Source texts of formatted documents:
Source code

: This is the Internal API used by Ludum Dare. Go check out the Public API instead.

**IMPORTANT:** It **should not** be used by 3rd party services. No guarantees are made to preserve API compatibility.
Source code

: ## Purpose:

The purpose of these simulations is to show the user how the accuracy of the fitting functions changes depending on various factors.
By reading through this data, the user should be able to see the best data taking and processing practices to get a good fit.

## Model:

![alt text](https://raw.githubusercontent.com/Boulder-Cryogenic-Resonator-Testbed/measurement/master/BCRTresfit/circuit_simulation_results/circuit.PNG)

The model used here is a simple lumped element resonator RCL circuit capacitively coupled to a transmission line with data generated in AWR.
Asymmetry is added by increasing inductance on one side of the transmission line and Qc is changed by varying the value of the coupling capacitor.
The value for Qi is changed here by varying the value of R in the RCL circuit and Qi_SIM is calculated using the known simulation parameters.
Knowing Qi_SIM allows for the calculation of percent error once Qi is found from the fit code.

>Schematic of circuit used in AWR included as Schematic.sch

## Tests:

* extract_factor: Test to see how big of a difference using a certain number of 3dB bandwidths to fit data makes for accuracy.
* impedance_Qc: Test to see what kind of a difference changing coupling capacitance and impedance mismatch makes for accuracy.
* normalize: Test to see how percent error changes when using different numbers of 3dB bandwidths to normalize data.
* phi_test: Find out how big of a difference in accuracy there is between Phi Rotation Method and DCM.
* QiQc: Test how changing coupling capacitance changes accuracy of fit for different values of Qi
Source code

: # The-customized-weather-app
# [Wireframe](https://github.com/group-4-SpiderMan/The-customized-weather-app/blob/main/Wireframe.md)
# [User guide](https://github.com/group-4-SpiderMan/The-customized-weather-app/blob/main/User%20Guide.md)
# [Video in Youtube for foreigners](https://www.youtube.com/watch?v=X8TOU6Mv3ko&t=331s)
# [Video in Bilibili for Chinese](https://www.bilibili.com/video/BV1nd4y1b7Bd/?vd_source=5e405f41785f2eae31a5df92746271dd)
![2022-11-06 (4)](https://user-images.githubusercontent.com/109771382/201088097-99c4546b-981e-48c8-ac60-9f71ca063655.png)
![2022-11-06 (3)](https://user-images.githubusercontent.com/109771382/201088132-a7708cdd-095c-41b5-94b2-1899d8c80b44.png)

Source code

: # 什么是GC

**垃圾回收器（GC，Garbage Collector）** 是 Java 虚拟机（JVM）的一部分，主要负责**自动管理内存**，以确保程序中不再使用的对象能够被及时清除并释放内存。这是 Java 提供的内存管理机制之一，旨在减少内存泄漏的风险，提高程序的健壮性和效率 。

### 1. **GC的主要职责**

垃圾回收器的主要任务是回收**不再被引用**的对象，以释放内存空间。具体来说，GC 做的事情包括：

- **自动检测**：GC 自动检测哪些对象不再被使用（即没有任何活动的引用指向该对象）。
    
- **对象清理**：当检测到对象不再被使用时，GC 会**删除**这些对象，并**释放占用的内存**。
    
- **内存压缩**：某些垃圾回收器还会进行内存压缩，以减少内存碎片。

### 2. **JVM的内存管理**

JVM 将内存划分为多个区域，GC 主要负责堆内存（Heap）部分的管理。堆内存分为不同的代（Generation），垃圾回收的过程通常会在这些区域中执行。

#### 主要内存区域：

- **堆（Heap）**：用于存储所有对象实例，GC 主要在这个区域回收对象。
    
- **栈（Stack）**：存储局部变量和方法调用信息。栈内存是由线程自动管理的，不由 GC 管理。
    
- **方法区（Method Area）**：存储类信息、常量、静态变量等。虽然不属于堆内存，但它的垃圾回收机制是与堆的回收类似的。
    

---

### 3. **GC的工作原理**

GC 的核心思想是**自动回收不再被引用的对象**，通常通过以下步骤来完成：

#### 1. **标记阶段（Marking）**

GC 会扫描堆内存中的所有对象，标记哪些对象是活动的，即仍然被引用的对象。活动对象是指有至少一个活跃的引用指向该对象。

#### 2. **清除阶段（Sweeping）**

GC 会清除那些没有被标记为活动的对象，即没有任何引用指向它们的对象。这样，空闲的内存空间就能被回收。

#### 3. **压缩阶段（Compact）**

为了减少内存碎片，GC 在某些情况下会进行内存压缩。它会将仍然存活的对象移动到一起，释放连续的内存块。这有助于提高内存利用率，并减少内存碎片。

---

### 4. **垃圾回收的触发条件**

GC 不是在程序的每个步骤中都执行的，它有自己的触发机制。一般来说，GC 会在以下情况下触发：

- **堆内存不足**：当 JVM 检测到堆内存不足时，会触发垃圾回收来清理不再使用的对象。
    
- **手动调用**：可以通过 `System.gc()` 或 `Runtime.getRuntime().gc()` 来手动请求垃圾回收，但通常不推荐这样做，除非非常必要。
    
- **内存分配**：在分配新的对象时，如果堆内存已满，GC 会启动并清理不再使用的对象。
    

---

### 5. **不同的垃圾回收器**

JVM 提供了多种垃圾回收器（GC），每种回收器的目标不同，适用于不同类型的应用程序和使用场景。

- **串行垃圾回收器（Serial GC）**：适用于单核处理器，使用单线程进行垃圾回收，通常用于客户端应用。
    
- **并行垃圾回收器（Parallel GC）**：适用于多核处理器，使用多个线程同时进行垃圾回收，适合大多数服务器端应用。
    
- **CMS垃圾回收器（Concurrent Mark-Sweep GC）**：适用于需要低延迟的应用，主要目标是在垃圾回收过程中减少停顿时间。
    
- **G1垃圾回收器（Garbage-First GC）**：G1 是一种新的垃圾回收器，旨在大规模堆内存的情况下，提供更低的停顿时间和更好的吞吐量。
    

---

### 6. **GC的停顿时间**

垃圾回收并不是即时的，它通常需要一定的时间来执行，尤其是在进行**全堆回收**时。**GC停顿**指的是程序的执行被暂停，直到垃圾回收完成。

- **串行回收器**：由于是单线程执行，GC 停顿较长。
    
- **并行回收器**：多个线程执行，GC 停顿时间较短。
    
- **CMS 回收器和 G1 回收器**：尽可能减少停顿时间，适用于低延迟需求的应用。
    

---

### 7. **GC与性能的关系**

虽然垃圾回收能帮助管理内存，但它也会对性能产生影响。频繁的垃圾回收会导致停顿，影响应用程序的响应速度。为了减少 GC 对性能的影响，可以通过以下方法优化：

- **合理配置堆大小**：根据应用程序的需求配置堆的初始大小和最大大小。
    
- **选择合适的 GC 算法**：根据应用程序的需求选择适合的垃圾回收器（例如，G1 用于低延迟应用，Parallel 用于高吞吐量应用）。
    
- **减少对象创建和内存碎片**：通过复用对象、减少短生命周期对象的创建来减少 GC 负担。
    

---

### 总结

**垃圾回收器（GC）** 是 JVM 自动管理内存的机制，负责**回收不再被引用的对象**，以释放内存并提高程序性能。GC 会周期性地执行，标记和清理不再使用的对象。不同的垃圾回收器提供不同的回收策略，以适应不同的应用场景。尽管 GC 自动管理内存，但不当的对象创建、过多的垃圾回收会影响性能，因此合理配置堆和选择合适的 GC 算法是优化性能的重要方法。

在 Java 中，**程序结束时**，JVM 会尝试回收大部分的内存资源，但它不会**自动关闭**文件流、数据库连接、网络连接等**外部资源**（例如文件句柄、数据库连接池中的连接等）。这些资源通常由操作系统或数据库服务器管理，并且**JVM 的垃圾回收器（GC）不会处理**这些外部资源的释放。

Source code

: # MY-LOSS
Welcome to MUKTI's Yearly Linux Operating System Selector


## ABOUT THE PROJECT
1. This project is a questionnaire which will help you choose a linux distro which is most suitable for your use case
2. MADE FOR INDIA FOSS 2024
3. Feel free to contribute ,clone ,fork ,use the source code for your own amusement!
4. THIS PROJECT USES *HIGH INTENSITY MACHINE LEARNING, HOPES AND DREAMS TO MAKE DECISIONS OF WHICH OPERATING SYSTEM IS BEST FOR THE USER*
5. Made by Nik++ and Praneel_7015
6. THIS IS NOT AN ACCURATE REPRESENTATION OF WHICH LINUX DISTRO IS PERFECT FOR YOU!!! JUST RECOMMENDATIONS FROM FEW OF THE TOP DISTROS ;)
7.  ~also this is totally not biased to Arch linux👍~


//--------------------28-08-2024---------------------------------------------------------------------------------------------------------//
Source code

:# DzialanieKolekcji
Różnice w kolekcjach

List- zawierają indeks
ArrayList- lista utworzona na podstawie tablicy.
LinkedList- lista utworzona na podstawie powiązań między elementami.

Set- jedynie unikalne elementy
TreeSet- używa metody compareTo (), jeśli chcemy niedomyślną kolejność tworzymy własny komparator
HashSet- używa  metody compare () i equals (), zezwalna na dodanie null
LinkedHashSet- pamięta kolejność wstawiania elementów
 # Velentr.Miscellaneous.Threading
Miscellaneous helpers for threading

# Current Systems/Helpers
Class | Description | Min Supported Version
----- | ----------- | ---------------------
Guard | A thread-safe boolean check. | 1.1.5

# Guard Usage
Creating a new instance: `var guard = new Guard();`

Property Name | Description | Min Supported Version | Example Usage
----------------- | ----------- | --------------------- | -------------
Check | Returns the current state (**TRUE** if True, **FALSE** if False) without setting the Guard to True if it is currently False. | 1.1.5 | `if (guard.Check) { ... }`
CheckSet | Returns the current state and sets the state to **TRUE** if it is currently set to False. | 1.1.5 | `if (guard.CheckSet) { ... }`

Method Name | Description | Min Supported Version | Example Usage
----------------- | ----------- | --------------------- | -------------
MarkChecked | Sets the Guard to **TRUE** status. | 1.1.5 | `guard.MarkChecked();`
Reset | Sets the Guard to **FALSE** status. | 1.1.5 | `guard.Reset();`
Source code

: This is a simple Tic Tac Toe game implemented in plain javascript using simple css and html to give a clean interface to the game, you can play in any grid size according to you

_Task_. Provide the count, and nothing else, of lines in the data above where the word "Garbage" occurs.

_Result below_. 2